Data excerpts
┏━━
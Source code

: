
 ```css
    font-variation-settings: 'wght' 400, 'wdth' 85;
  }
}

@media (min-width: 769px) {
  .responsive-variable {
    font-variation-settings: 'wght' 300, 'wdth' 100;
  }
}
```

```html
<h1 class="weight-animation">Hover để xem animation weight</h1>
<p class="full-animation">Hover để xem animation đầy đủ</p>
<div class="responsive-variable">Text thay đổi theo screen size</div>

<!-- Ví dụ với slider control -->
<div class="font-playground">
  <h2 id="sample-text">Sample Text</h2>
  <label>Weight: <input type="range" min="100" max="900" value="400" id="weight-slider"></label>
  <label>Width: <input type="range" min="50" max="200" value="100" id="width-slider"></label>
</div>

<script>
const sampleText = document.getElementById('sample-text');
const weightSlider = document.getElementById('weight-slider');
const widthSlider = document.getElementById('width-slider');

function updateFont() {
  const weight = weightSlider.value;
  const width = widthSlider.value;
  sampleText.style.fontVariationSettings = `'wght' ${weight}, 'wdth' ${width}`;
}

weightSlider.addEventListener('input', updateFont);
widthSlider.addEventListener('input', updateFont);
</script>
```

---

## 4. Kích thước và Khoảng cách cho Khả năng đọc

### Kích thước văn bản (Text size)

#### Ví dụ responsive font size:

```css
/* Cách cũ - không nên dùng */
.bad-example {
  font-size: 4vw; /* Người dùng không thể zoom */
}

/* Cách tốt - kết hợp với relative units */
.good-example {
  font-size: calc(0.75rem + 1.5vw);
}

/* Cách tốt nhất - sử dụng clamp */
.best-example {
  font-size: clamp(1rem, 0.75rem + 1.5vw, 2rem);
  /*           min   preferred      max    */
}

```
┗━━
Identify how many lines in the entries above include the string "range", then state that number alone.

_RESULT FOR THIS EXERCISE_: 2